Collected data entries
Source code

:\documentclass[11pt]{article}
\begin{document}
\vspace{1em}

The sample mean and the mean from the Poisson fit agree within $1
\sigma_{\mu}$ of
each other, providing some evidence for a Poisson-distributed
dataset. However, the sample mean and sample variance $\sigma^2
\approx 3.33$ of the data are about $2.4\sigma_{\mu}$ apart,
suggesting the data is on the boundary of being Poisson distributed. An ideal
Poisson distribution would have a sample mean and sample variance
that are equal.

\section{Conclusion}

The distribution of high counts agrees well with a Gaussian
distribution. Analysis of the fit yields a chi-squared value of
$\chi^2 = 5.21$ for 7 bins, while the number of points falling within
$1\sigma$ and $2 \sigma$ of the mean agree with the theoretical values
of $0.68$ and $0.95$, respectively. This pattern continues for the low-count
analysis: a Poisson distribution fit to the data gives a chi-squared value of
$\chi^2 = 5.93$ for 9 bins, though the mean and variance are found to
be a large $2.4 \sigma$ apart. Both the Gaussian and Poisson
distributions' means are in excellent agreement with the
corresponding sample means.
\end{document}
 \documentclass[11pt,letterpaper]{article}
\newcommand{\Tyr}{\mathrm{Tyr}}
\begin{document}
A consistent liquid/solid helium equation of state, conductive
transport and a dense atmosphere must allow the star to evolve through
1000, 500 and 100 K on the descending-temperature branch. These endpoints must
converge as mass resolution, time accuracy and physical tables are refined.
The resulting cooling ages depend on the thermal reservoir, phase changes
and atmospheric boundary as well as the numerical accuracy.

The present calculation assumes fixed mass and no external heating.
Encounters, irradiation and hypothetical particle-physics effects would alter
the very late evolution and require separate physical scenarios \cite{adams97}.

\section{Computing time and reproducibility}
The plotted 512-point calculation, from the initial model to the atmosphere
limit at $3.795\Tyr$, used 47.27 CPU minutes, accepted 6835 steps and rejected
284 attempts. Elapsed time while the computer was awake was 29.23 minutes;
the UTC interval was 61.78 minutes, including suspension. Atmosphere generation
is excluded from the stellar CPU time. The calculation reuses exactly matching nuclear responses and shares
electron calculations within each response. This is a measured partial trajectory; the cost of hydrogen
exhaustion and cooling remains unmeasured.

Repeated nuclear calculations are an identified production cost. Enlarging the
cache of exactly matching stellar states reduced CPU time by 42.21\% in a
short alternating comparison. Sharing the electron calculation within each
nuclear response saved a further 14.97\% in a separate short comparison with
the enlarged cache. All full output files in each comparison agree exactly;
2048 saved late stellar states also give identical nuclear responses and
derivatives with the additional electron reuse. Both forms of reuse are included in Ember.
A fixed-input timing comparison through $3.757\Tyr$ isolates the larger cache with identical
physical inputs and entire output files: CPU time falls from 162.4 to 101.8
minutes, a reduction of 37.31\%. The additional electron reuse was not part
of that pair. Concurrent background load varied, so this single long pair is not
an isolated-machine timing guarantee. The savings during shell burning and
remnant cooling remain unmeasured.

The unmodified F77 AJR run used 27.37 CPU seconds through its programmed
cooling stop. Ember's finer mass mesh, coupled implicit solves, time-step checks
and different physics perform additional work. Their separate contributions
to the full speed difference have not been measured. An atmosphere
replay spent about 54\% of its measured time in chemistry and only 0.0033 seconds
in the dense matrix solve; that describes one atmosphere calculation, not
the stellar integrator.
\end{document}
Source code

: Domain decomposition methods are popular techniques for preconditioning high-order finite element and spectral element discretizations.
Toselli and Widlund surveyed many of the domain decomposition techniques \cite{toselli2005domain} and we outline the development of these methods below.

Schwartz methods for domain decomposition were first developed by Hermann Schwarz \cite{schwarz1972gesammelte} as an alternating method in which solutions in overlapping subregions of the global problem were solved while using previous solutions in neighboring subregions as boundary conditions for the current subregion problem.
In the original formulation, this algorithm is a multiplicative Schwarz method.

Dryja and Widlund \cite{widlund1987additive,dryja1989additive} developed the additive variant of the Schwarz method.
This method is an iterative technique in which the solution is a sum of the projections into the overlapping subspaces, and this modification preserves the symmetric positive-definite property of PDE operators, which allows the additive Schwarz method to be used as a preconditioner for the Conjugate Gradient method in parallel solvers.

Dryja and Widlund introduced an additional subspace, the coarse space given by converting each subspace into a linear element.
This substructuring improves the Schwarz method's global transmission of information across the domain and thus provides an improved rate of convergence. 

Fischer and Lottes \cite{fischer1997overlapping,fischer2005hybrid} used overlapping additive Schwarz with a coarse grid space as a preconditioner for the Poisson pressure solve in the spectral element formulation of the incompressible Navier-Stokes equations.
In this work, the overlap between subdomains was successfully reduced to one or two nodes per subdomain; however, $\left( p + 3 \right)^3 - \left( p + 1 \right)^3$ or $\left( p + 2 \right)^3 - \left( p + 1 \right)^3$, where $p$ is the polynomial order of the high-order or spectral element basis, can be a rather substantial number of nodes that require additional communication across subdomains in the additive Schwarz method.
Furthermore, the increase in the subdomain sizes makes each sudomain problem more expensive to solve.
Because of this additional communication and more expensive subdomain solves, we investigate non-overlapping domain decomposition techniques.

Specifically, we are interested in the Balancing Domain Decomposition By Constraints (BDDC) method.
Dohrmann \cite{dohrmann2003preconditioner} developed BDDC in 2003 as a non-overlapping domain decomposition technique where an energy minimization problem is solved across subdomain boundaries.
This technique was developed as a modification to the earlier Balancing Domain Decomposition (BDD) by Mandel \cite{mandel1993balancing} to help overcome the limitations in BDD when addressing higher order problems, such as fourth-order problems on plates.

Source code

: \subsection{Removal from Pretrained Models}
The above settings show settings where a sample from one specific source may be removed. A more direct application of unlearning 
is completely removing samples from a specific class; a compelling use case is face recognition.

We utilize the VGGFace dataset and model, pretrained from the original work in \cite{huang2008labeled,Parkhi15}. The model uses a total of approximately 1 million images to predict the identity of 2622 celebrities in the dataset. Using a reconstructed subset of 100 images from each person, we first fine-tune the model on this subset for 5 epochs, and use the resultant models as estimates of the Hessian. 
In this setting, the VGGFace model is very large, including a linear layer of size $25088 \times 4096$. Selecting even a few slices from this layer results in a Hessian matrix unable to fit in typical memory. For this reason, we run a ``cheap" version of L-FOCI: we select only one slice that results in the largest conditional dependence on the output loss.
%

What you need to do — Retype every record above exactly as written.

Worked solution —
Source code

:\documentclass[11pt]{article}
\begin{document}
\vspace{1em}

The sample mean and the mean from the Poisson fit agree within $1
\sigma_{\mu}$ of
each other, providing some evidence for a Poisson-distributed
dataset. However, the sample mean and sample variance $\sigma^2
\approx 3.33$ of the data are about $2.4\sigma_{\mu}$ apart,
suggesting the data is on the boundary of being Poisson distributed. An ideal
Poisson distribution would have a sample mean and sample variance
that are equal.

\section{Conclusion}

The distribution of high counts agrees well with a Gaussian
distribution. Analysis of the fit yields a chi-squared value of
$\chi^2 = 5.21$ for 7 bins, while the number of points falling within
$1\sigma$ and $2 \sigma$ of the mean agree with the theoretical values
of $0.68$ and $0.95$, respectively. This pattern continues for the low-count
analysis: a Poisson distribution fit to the data gives a chi-squared value of
$\chi^2 = 5.93$ for 9 bins, though the mean and variance are found to
be a large $2.4 \sigma$ apart. Both the Gaussian and Poisson
distributions' means are in excellent agreement with the
corresponding sample means.
\end{document}
 \documentclass[11pt,letterpaper]{article}
\newcommand{\Tyr}{\mathrm{Tyr}}
\begin{document}
A consistent liquid/solid helium equation of state, conductive
transport and a dense atmosphere must allow the star to evolve through
1000, 500 and 100 K on the descending-temperature branch. These endpoints must
converge as mass resolution, time accuracy and physical tables are refined.
The resulting cooling ages depend on the thermal reservoir, phase changes
and atmospheric boundary as well as the numerical accuracy.

The present calculation assumes fixed mass and no external heating.
Encounters, irradiation and hypothetical particle-physics effects would alter
the very late evolution and require separate physical scenarios \cite{adams97}.

\section{Computing time and reproducibility}
The plotted 512-point calculation, from the initial model to the atmosphere
limit at $3.795\Tyr$, used 47.27 CPU minutes, accepted 6835 steps and rejected
284 attempts. Elapsed time while the computer was awake was 29.23 minutes;
the UTC interval was 61.78 minutes, including suspension. Atmosphere generation
is excluded from the stellar CPU time. The calculation reuses exactly matching nuclear responses and shares
electron calculations within each response. This is a measured partial trajectory; the cost of hydrogen
exhaustion and cooling remains unmeasured.

Repeated nuclear calculations are an identified production cost. Enlarging the
cache of exactly matching stellar states reduced CPU time by 42.21\% in a
short alternating comparison. Sharing the electron calculation within each
nuclear response saved a further 14.97\% in a separate short comparison with
the enlarged cache. All full output files in each comparison agree exactly;
2048 saved late stellar states also give identical nuclear responses and
derivatives with the additional electron reuse. Both forms of reuse are included in Ember.
A fixed-input timing comparison through $3.757\Tyr$ isolates the larger cache with identical
physical inputs and entire output files: CPU time falls from 162.4 to 101.8
minutes, a reduction of 37.31\%. The additional electron reuse was not part
of that pair. Concurrent background load varied, so this single long pair is not
an isolated-machine timing guarantee. The savings during shell burning and
remnant cooling remain unmeasured.

The unmodified F77 AJR run used 27.37 CPU seconds through its programmed
cooling stop. Ember's finer mass mesh, coupled implicit solves, time-step checks
and different physics perform additional work. Their separate contributions
to the full speed difference have not been measured. An atmosphere
replay spent about 54\% of its measured time in chemistry and only 0.0033 seconds
in the dense matrix solve; that describes one atmosphere calculation, not
the stellar integrator.
\end{document}
Source code

: Domain decomposition methods are popular techniques for preconditioning high-order finite element and spectral element discretizations.
Toselli and Widlund surveyed many of the domain decomposition techniques \cite{toselli2005domain} and we outline the development of these methods below.

Schwartz methods for domain decomposition were first developed by Hermann Schwarz \cite{schwarz1972gesammelte} as an alternating method in which solutions in overlapping subregions of the global problem were solved while using previous solutions in neighboring subregions as boundary conditions for the current subregion problem.
In the original formulation, this algorithm is a multiplicative Schwarz method.

Dryja and Widlund \cite{widlund1987additive,dryja1989additive} developed the additive variant of the Schwarz method.
This method is an iterative technique in which the solution is a sum of the projections into the overlapping subspaces, and this modification preserves the symmetric positive-definite property of PDE operators, which allows the additive Schwarz method to be used as a preconditioner for the Conjugate Gradient method in parallel solvers.

Dryja and Widlund introduced an additional subspace, the coarse space given by converting each subspace into a linear element.
This substructuring improves the Schwarz method's global transmission of information across the domain and thus provides an improved rate of convergence. 

Fischer and Lottes \cite{fischer1997overlapping,fischer2005hybrid} used overlapping additive Schwarz with a coarse grid space as a preconditioner for the Poisson pressure solve in the spectral element formulation of the incompressible Navier-Stokes equations.
In this work, the overlap between subdomains was successfully reduced to one or two nodes per subdomain; however, $\left( p + 3 \right)^3 - \left( p + 1 \right)^3$ or $\left( p + 2 \right)^3 - \left( p + 1 \right)^3$, where $p$ is the polynomial order of the high-order or spectral element basis, can be a rather substantial number of nodes that require additional communication across subdomains in the additive Schwarz method.
Furthermore, the increase in the subdomain sizes makes each sudomain problem more expensive to solve.
Because of this additional communication and more expensive subdomain solves, we investigate non-overlapping domain decomposition techniques.

Specifically, we are interested in the Balancing Domain Decomposition By Constraints (BDDC) method.
Dohrmann \cite{dohrmann2003preconditioner} developed BDDC in 2003 as a non-overlapping domain decomposition technique where an energy minimization problem is solved across subdomain boundaries.
This technique was developed as a modification to the earlier Balancing Domain Decomposition (BDD) by Mandel \cite{mandel1993balancing} to help overcome the limitations in BDD when addressing higher order problems, such as fourth-order problems on plates.

Source code

: \subsection{Removal from Pretrained Models}
The above settings show settings where a sample from one specific source may be removed. A more direct application of unlearning 
is completely removing samples from a specific class; a compelling use case is face recognition.

We utilize the VGGFace dataset and model, pretrained from the original work in \cite{huang2008labeled,Parkhi15}. The model uses a total of approximately 1 million images to predict the identity of 2622 celebrities in the dataset. Using a reconstructed subset of 100 images from each person, we first fine-tune the model on this subset for 5 epochs, and use the resultant models as estimates of the Hessian. 
In this setting, the VGGFace model is very large, including a linear layer of size $25088 \times 4096$. Selecting even a few slices from this layer results in a Hessian matrix unable to fit in typical memory. For this reason, we run a ``cheap" version of L-FOCI: we select only one slice that results in the largest conditional dependence on the output loss.
%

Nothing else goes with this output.